Review: Eerie, chilling, and unspeakably sinister, this Suspiria (although not as fresh and game-changing as the original) certainly packs a punch. Intricacy in camerawork utilizing sharp cut sequences and effect-laden stop-motion all the way to blurring VFX innovations amongst synth arpeggios and jarring dissonances, the film is achieves its unsettling goal with effective, old-fashioned atmospherics and supernatural paranoia/suspense escalation. Packed with a whole slew of powerful performances and dark turns off its seemingly-innocent dance company motif, Dakota Johnson steals the show as an absolutely spellbinding lead supported by conflicted Swinton as the headmaster and grieving psychotherapist Lutz Ebersdorf witnessing an absolutely horrific, BRUTALLY twisted dark witchcraft tone filled with imagery sequences that will make your skin crawl.

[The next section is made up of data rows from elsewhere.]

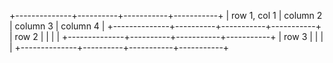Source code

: +--------------+----------+-----------+-----------+
| row 1, col 1 | column 2 | column 3  | column 4  |
+--------------+----------+-----------+-----------+
| row 2        |          |           |           |
+--------------+----------+-----------+-----------+
| row 3        |          |           |           |
+--------------+----------+-----------+-----------+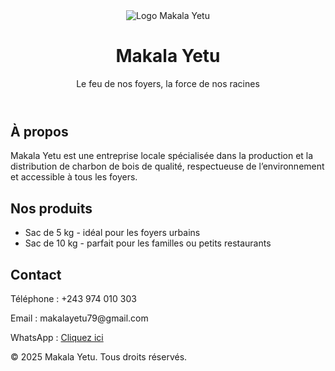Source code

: <!DOCTYPE html>
<html lang="fr">
<head>
  <meta charset="UTF-8">
  <meta name="viewport" content="width=device-width, initial-scale=1.0">
  <title>Makala Yetu</title>
  <link rel="stylesheet" href="style.css">
</head>
<body>
  <header>
    <img src="logo-makala-yetu.png" alt="Logo Makala Yetu" class="logo">
    <h1>Makala Yetu</h1>
    <p class="slogan">Le feu de nos foyers, la force de nos racines</p>
  </header>

  <section class="about">
    <h2>À propos</h2>
    <p>Makala Yetu est une entreprise locale spécialisée dans la production et la distribution de charbon de bois de qualité, respectueuse de l’environnement et accessible à tous les foyers.</p>
  </section>

  <section class="products">
    <h2>Nos produits</h2>
    <ul>
      <li>Sac de 5 kg - idéal pour les foyers urbains</li>
      <li>Sac de 10 kg - parfait pour les familles ou petits restaurants</li>
    </ul>
  </section>

  <section class="contact">
    <h2>Contact</h2>
    <p>Téléphone : +243 974 010 303</p>
    <p>Email : makalayetu79@gmail.com</p>
    <p>WhatsApp : <a href="https://wa.me/243974010303" target="_blank">Cliquez ici</a></p>
  </section>

  <footer>
    <p>&copy; 2025 Makala Yetu. Tous droits réservés.</p>
  </footer>
</body>
</html>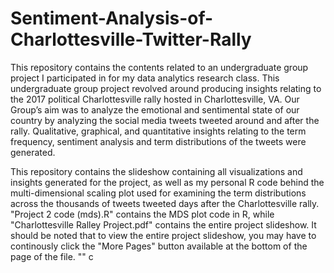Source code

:# Sentiment-Analysis-of-Charlottesville-Twitter-Rally

This repository contains the contents related to an undergraduate group project I participated in for my data analytics research class. This undergraduate group project revolved around producing insights relating to the 2017 political Charlottesville rally hosted in Charlottesville, VA. Our Group’s aim was to analyze the emotional and sentimental state of our country by analyzing the social media tweets tweeted around and after the rally. Qualitative, graphical, and quantitative insights relating to the term frequency, sentiment analysis and term distributions of the tweets were generated. 

This repository contains the slideshow containing all visualizations and insights generated for the project, as well as my personal R code behind the multi-dimensional scaling plot used for examining the term distributions across the thousands of tweets tweeted days after the Charlottesville rally. "Project 2 code (mds).R" contains the MDS plot code in R, while "Charlottesville Ralley Project.pdf" contains the entire project slideshow. It should be noted that to view the entire project slideshow, you may have to continously click the "More Pages" button available at the bottom of the page of the file.
"" c
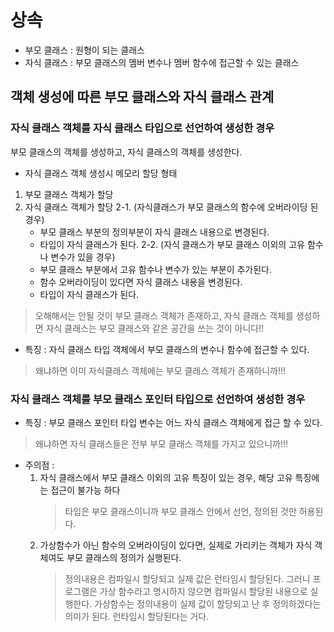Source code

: # 상속   

* 부모 클래스 : 원형이 되는 클래스
* 자식 클래스 : 부모 클래스의 멤버 변수나 멤버 함수에 접근할 수 있는 클래스
  
## 객체 생성에 따른 부모 클래스와 자식 클래스 관계
### 자식 클래스 객체를 자식 클래스 타입으로 선언하여 생성한 경우   
  부모 클래스의 객체를 생성하고, 자식 클래스의 객체를 생성한다.

* 자식 클래스 객체 생성시 메모리 할당 형태   
1. 부모 클래스 객체가 할당
2. 자식 클래스 객체가 할당
2-1. (자식클래스가 부모 클래스의 함수에 오버라이딩 된 경우)
   * 부모 클래스 부분의 정의부분이 자식 클래스 내용으로 변경된다.
   * 타입이 자식 클래스가 된다.
2-2. (자식 클래스가 부모 클래스 이외의 고유 함수나 변수가 있을 경우)
   * 부모 클래스 부분에서 고유 함수나 변수가 있는 부분이 추가된다.
   * 함수 오버라이딩이 있다면 자식 클래스 내용을 변경된다.
   * 타입이 자식 클래스가 된다.

> 오해해서는 안될 것이 부모 클래스 객체가 존재하고, 자식 클래스 객체를 생성하면 자식 클래스는 부모 클래스와 같은 공간을 쓰는 것이 아니다!!

* 특징 : 자식 클래스 타입 객체에서 부모 클래스의 변수나 함수에 접근할 수 있다.
> 왜냐하면 이미 자식클래스 객체에는 부모 클래스 객체가 존재하니까!!!

### 자식 클래스 객체를 부모 클래스 포인터 타입으로 선언하여 생성한 경우   

* 특징 : 부모 클래스 포인터 타입 변수는 어느 자식 클래스 객체에게 접근 할 수 있다.
> 왜냐하면 자식 클래스들은 전부 부모 클래스 객체를 가지고 있으니까!!!

* 주의점 :
  1. 자식 클래스에서 부모 클래스 이외의 고유 특징이 있는 경우, 해당 고유 특징에는 접근이 불가능 하다
     > 타입은 부모 클래스이니까 부모 클래스 안에서 선언, 정의된 것만 허용된다.
  2. 가상함수가 아닌 함수의 오버라이딩이 있다면, 실제로 가리키는 객체가 자식 객체여도 부모 클래스의 정의가 실행된다.
     > 정의내용은 컴파일시 할당되고 실제 값은 런타임시 할당된다. 그러니 프로그램은 가상 함수라고 명시하지 않으면 컴파일시 할당된 내용으로 실행한다.
     > 가상함수는 정의내용이 실제 값이 할당되고 난 후 정의하겠다는 의미가 된다. 런타임시 할당된다는 거다.
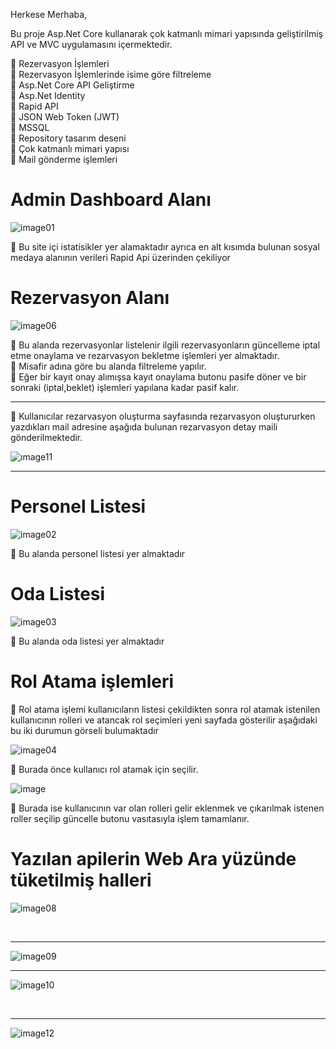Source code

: Herkese Merhaba,

Bu proje Asp.Net Core kullanarak çok katmanlı mimari yapısında geliştirilmiş API ve MVC uygulamasını içermektedir.

📌 Rezervasyon İşlemleri <br>
📌 Rezervasyon İşlemlerinde isime göre filtreleme<br>
📌 Asp.Net Core API Geliştirme<br>
📌 Asp.Net Identity<br>
📌 Rapid API <br>
📌 JSON Web Token (JWT)<br>
📌 MSSQL<br>
📌 Repository tasarım deseni<br>
📌 Çok katmanlı mimari yapısı<br>
📌 Mail gönderme işlemleri<br>

<h1>Admin Dashboard Alanı</h1>

![image01](https://github.com/Sinantosun/UdemyApiConsumeProject/assets/145317724/8297712a-fba3-42fa-a97e-951c1e476f31)

📌 Bu site içi istatisikler yer alamaktadır ayrıca en alt kısımda bulunan sosyal medaya alanının verileri Rapid Api üzerinden çekiliyor

<h1>Rezervasyon Alanı</h1>

![image06](https://github.com/Sinantosun/UdemyApiConsumeProject/assets/145317724/a3f6d047-c7db-4cc5-8922-d95c14a984df)

📌 Bu alanda rezervasyonlar listelenir ilgili rezervasyonların güncelleme iptal etme onaylama ve rezarvasyon bekletme işlemleri yer almaktadır. <br>
📌 Misafir adına göre bu alanda filtreleme yapılır. <br>
📌 Eğer bir kayıt onay alımışsa kayıt onaylama butonu pasife döner ve bir sonraki (iptal,beklet) işlemleri yapılana kadar pasif kalır.<br>

<hr>

📌 Kullanıcılar rezarvasyon oluşturma sayfasında rezarvasyon oluştururken yazdıkları mail adresine aşağıda bulunan rezarvasyon detay maili gönderilmektedir.

![ımage11](https://github.com/Sinantosun/UdemyApiConsumeProject/assets/145317724/336a9695-e0c7-469e-800b-d77d30492dd4)

<hr>

<h1>Personel Listesi</h1>

![image02](https://github.com/Sinantosun/UdemyApiConsumeProject/assets/145317724/0d76344a-a0fd-4932-b35d-7d418300f020)

📌 Bu alanda personel listesi yer almaktadır

<h1>Oda Listesi</h1>

![image03](https://github.com/Sinantosun/UdemyApiConsumeProject/assets/145317724/9097b3ce-601c-4fdb-87e6-b7f0f6912d9c)

📌 Bu alanda oda listesi yer almaktadır

<h1>Rol Atama işlemleri</h1>

📌 Rol atama işlemi kullanıcıların listesi çekildikten sonra rol atamak istenilen kullanıcının rolleri ve atancak rol seçimleri yeni sayfada gösterilir aşağıdaki bu iki durumun görseli bulumaktadır

![image04](https://github.com/Sinantosun/UdemyApiConsumeProject/assets/145317724/4f22eb5a-63a9-4e7b-bb31-2d84f66fed41)

📌 Burada önce kullanıcı rol atamak için seçilir.

![image](https://github.com/Sinantosun/UdemyApiConsumeProject/assets/145317724/2a325c00-6645-493b-be16-3ae5c00e0fa7)

📌 Burada ise kullanıcının var olan rolleri gelir eklenmek ve çıkarılmak istenen roller seçilip  güncelle butonu vasıtasıyla işlem tamamlanır.


<h1>Yazılan apilerin Web Ara yüzünde tüketilmiş halleri</h1>

![image08](https://github.com/Sinantosun/UdemyApiConsumeProject/assets/145317724/e1a94896-1317-4856-92ad-3abede3af352)

<br>
<hr>

![image09](https://github.com/Sinantosun/UdemyApiConsumeProject/assets/145317724/9f503119-da3f-40e9-8bb1-b64e1b786eaf)
<br>
<hr>

![image10](https://github.com/Sinantosun/UdemyApiConsumeProject/assets/145317724/7f1683d6-a1c2-40ea-8911-897a09408df4)

<br>
<hr>

![image12](https://github.com/Sinantosun/UdemyApiConsumeProject/assets/145317724/480c40e2-2e8c-4411-832a-d14cab5dfb14) 



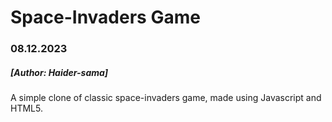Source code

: # Space-Invaders Game
### 08.12.2023
##### [Author: Haider-sama]

A simple clone of classic space-invaders game, made using Javascript and HTML5. 


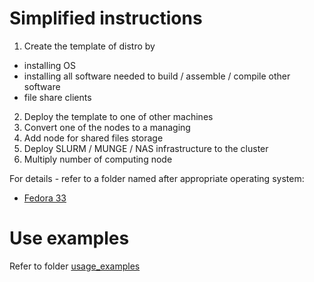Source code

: # Simplified instructions

1. Create the template of distro by
  - installing OS
  - installing all software needed to build / assemble / compile other software
  - file share clients
2. Deploy the template to one of other machines
3. Convert one of the nodes to a managing
4. Add node for shared files storage
5. Deploy SLURM / MUNGE / NAS infrastructure to the cluster
6. Multiply number of computing node

For details - refer to a folder named after appropriate operating system:
- [Fedora 33](fedora)

# Use examples
Refer to folder [usage_examples](usage_examples)
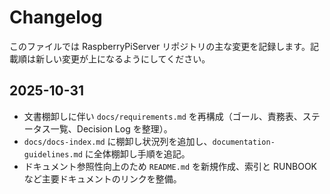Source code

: # Changelog

このファイルでは RaspberryPiServer リポジトリの主な変更を記録します。記載順は新しい変更が上になるようにしてください。

## 2025-10-31

- 文書棚卸しに伴い `docs/requirements.md` を再構成（ゴール、責務表、ステータス一覧、Decision Log を整理）。
- `docs/docs-index.md` に棚卸し状況列を追加し、`documentation-guidelines.md` に全体棚卸し手順を追記。
- ドキュメント参照性向上のため `README.md` を新規作成、索引と RUNBOOK など主要ドキュメントのリンクを整備。
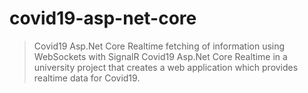 # covid19-asp-net-core
> Covid19 Asp.Net Core Realtime fetching of information using WebSockets with SignalR
> Covid19 Asp.Net Core Realtime in a university project that creates a web application which provides realtime data for Covid19.
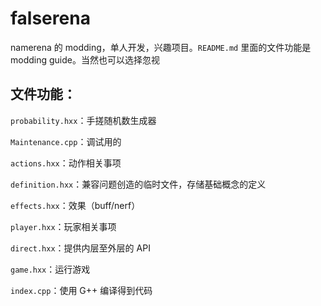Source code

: # falserena

namerena 的 modding，单人开发，兴趣项目。`README.md` 里面的文件功能是 modding guide。当然也可以选择忽视

## 文件功能：

`probability.hxx`：手搓随机数生成器

`Maintenance.cpp`：调试用的

`actions.hxx`：动作相关事项

`definition.hxx`：兼容问题创造的临时文件，存储基础概念的定义

`effects.hxx`：效果（buff/nerf）

`player.hxx`：玩家相关事项

`direct.hxx`：提供内层至外层的 API

`game.hxx`：运行游戏

`index.cpp`：使用 G++ 编译得到代码
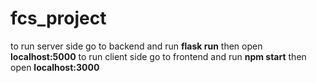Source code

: # fcs_project

to run server side go to backend and run **flask run** then open **localhost:5000**
to run client side go to frontend and run **npm start** then open **localhost:3000**
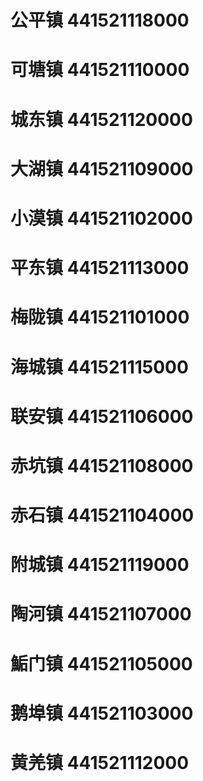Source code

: # 公平镇 441521118000
# 可塘镇 441521110000
# 城东镇 441521120000
# 大湖镇 441521109000
# 小漠镇 441521102000
# 平东镇 441521113000
# 梅陇镇 441521101000
# 海城镇 441521115000
# 联安镇 441521106000
# 赤坑镇 441521108000
# 赤石镇 441521104000
# 附城镇 441521119000
# 陶河镇 441521107000
# 鮜门镇 441521105000
# 鹅埠镇 441521103000
# 黄羌镇 441521112000
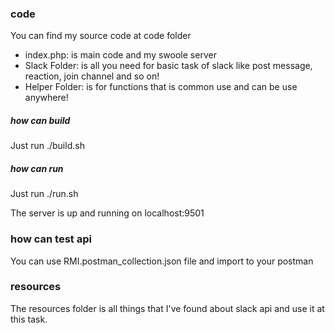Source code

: ### code

You can find my source code at code folder

* index.php: is main code and my swoole server
* Slack Folder: is all you need for basic task of slack like post message, reaction, join channel and so on!
* Helper Folder: is for functions that is common use and can be use anywhere!

##### how can build

Just run ./build.sh

##### how can run

Just run ./run.sh

The server is up and running on localhost:9501


### how can test api

You can use RMI.postman_collection.json file and import to your postman

### resources

The resources folder is all things that I've found about slack api and use it at this task.
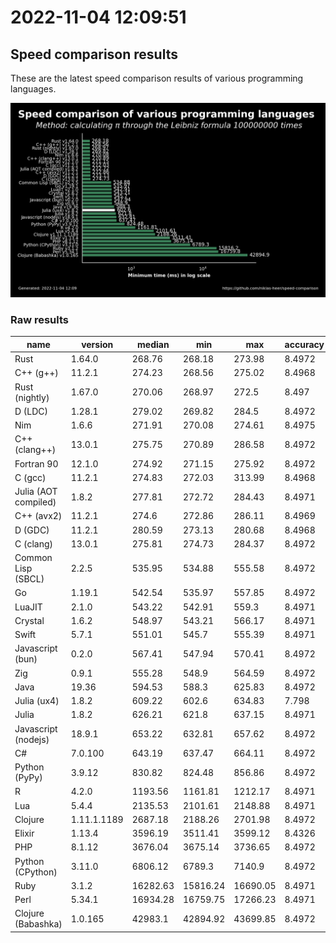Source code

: # 2022-11-04 12:09:51

## Speed comparison results

These are the latest speed comparison results of various programming languages.

![plot](../assets/2022-11-04T120951/combined_results.png "Speed comparison of programming languages")

### Raw results

| name                 | version     | median   | min      | max      | accuracy |
| -------------------- | ----------- | -------- | -------- | -------- | -------- |
| Rust                 | 1.64.0      | 268.76   | 268.18   | 273.98   | 8.4972   |
| C++ (g++)            | 11.2.1      | 274.23   | 268.56   | 275.02   | 8.4968   |
| Rust (nightly)       | 1.67.0      | 270.06   | 268.97   | 272.5    | 8.497    |
| D (LDC)              | 1.28.1      | 279.02   | 269.82   | 284.5    | 8.4972   |
| Nim                  | 1.6.6       | 271.91   | 270.08   | 274.61   | 8.4975   |
| C++ (clang++)        | 13.0.1      | 275.75   | 270.89   | 286.58   | 8.4972   |
| Fortran 90           | 12.1.0      | 274.92   | 271.15   | 275.92   | 8.4972   |
| C (gcc)              | 11.2.1      | 274.83   | 272.03   | 313.99   | 8.4968   |
| Julia (AOT compiled) | 1.8.2       | 277.81   | 272.72   | 284.43   | 8.4971   |
| C++ (avx2)           | 11.2.1      | 274.6    | 272.86   | 286.11   | 8.4969   |
| D (GDC)              | 11.2.1      | 280.59   | 273.13   | 280.68   | 8.4968   |
| C (clang)            | 13.0.1      | 275.81   | 274.73   | 284.37   | 8.4972   |
| Common Lisp (SBCL)   | 2.2.5       | 535.95   | 534.88   | 555.58   | 8.4972   |
| Go                   | 1.19.1      | 542.54   | 535.97   | 557.85   | 8.4972   |
| LuaJIT               | 2.1.0       | 543.22   | 542.91   | 559.3    | 8.4971   |
| Crystal              | 1.6.2       | 548.97   | 543.21   | 566.17   | 8.4971   |
| Swift                | 5.7.1       | 551.01   | 545.7    | 555.39   | 8.4971   |
| Javascript (bun)     | 0.2.0       | 567.41   | 547.94   | 570.41   | 8.4972   |
| Zig                  | 0.9.1       | 555.28   | 548.9    | 564.59   | 8.4972   |
| Java                 | 19.36       | 594.53   | 588.3    | 625.83   | 8.4972   |
| Julia (ux4)          | 1.8.2       | 609.22   | 602.6    | 634.83   | 7.798    |
| Julia                | 1.8.2       | 626.21   | 621.8    | 637.15   | 8.4971   |
| Javascript (nodejs)  | 18.9.1      | 653.22   | 632.81   | 657.62   | 8.4972   |
| C#                   | 7.0.100     | 643.19   | 637.47   | 664.11   | 8.4972   |
| Python (PyPy)        | 3.9.12      | 830.82   | 824.48   | 856.86   | 8.4972   |
| R                    | 4.2.0       | 1193.56  | 1161.81  | 1212.17  | 8.4971   |
| Lua                  | 5.4.4       | 2135.53  | 2101.61  | 2148.88  | 8.4971   |
| Clojure              | 1.11.1.1189 | 2687.18  | 2188.26  | 2701.98  | 8.4972   |
| Elixir               | 1.13.4      | 3596.19  | 3511.41  | 3599.12  | 8.4326   |
| PHP                  | 8.1.12      | 3676.04  | 3675.14  | 3736.65  | 8.4972   |
| Python (CPython)     | 3.11.0      | 6806.12  | 6789.3   | 7140.9   | 8.4972   |
| Ruby                 | 3.1.2       | 16282.63 | 15816.24 | 16690.05 | 8.4971   |
| Perl                 | 5.34.1      | 16934.28 | 16759.75 | 17266.23 | 8.4971   |
| Clojure (Babashka)   | 1.0.165     | 42983.1  | 42894.92 | 43699.85 | 8.4972   |
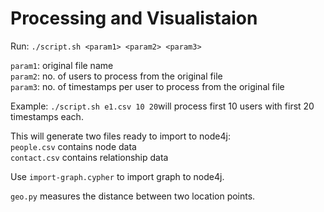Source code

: # Processing and Visualistaion

Run: `./script.sh <param1> <param2> <param3>`  

`param1`: original file name  
`param2`: no. of users to process from the original file  
`param3`: no. of timestamps per user to process from the original file 

Example: `./script.sh e1.csv 10 20`will process first 10 users with first 20 timestamps each. 

This will generate two files ready to import to node4j:  
`people.csv` contains node data  
`contact.csv` contains relationship data

Use `import-graph.cypher` to import graph to node4j.

`geo.py` measures the distance between two location points.
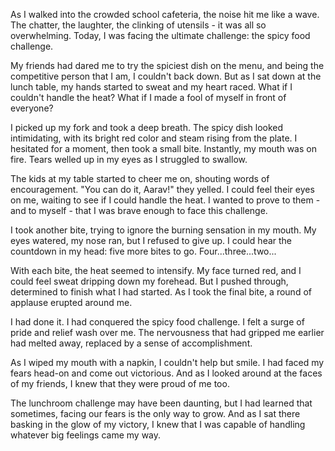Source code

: As I walked into the crowded school cafeteria, the noise hit me like a wave. The chatter, the laughter, the clinking of utensils - it was all so overwhelming. Today, I was facing the ultimate challenge: the spicy food challenge.

My friends had dared me to try the spiciest dish on the menu, and being the competitive person that I am, I couldn't back down. But as I sat down at the lunch table, my hands started to sweat and my heart raced. What if I couldn't handle the heat? What if I made a fool of myself in front of everyone?

I picked up my fork and took a deep breath. The spicy dish looked intimidating, with its bright red color and steam rising from the plate. I hesitated for a moment, then took a small bite. Instantly, my mouth was on fire. Tears welled up in my eyes as I struggled to swallow.

The kids at my table started to cheer me on, shouting words of encouragement. "You can do it, Aarav!" they yelled. I could feel their eyes on me, waiting to see if I could handle the heat. I wanted to prove to them - and to myself - that I was brave enough to face this challenge.

I took another bite, trying to ignore the burning sensation in my mouth. My eyes watered, my nose ran, but I refused to give up. I could hear the countdown in my head: five more bites to go. Four...three...two...

With each bite, the heat seemed to intensify. My face turned red, and I could feel sweat dripping down my forehead. But I pushed through, determined to finish what I had started. As I took the final bite, a round of applause erupted around me.

I had done it. I had conquered the spicy food challenge. I felt a surge of pride and relief wash over me. The nervousness that had gripped me earlier had melted away, replaced by a sense of accomplishment.

As I wiped my mouth with a napkin, I couldn't help but smile. I had faced my fears head-on and come out victorious. And as I looked around at the faces of my friends, I knew that they were proud of me too.

The lunchroom challenge may have been daunting, but I had learned that sometimes, facing our fears is the only way to grow. And as I sat there basking in the glow of my victory, I knew that I was capable of handling whatever big feelings came my way.
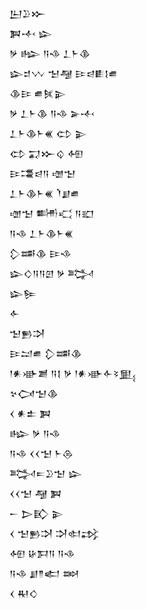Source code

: <div class='block'>
<div class='line'>𒌨𒊒𒁍</div>
<div class='line'>𒀉𒋾 𒇽</div>
<div class='line'>𒃻 𒈗 𒀀𒈾 𒁇𒈨𒆠</div>
<div class='line'>𒇽𒄑𒉼 𒈠𒆷 𒄿𒁀𒀾𒋙𒌑</div>
<div class='line'>𒆠𒄿 𒌑𒍮𒉌</div>
<div class='line'>𒃻 𒁇𒈨𒆠 𒀀𒈾 𒅕𒋾</div>
<div class='line'>𒁇𒈨𒆠𒈨𒌍 𒌌 𒉌</div>
<div class='line'>𒌌 𒍑𒁍𒌒 𒅇</div>
<div class='line'>𒄿𒃮𒁀𒀀 𒌝𒈠</div>
<div class='line'>𒁇𒈨𒆠𒈨𒌍 𒇺𒋗𒌑</div>
<div class='line'>𒌝𒈠 𒌦𒄣 𒀀𒊬</div>
<div class='line'>𒀀𒈾 𒁇𒈨𒆠𒈨𒌍</div>
<div class='line'>𒁷𒌁𒆠 𒄿𒈾</div>
<div class='line'>𒇽𒄭𒀀𒀀𒇻 𒃻 𒅋</div>
<div class='line'>𒇽𒌉</div>
<div class='line'>𒅆</div>
<div class='line'>𒈠𒁖𒋫</div>
<div class='line'>𒄿𒁺𒌑 𒁷𒌁𒆠</div>
<div class='line'>𒁹𒀭𒀝𒋢 𒀀𒋙 𒃻 𒁹𒀭𒀝𒅆𒂟𒅅</div>
<div class='line'>𒆳𒉏𒈠𒆠</div>
<div class='line'>𒌋 𒀭𒉺 𒀉</div>
<div class='line'>𒈗 𒃻 𒀀𒈾</div>
<div class='line'>𒀀𒈾 𒌋𒌋𒈠 𒈨𒁲</div>
<div class='line'>𒅋𒋰𒊒𒈠 𒇽</div>
<div class='line'>𒌋𒌋𒈠 𒆷 𒀉</div>
<div class='line'>𒀸 𒆕𒃼 𒉌</div>
<div class='line'>𒌋 𒈠𒁖𒋫 𒋫𒊕𒃶</div>
<div class='line'>𒅇 𒄩𒁕𒀀 𒀀𒈾</div>
<div class='line'>𒀀𒈾 𒋗𒈫𒅗 𒇷</div>
<div class='line'>𒌋 𒊑𒄭</div>
</div>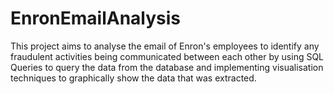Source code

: # EnronEmailAnalysis

This project aims to analyse the email of Enron's employees to identify any fraudulent activities being communicated between each other by using SQL Queries to query the data from the database and implementing visualisation techniques to graphically show the data that was extracted.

It’s equally as compelling in screenplay with its (admittedly different but praise-worthily so)) mother storyline departing from normal witch plotting while opening up and taking the possibilities it creates in slow-simmering a hypnotic descent into madness leading to a strong final twist and evil-rife epilogue. Amongst its only flaws outside of an abrasive freakishness/experimental aura only film nuts might love, are a pacing style that can get admittedly tedious in parts stretched over its lengthy 2hr30min runtime and the sheer devoid-of-any-light *heavy* darkness in tone that’s not for the feint of heart or most viewers. But, if you’re an art-film/experimental cinema nut, it’s just the fresh push the genre needed and one of the most impressive witch-related products in decades. “We need guilt, Doctor. And shame.”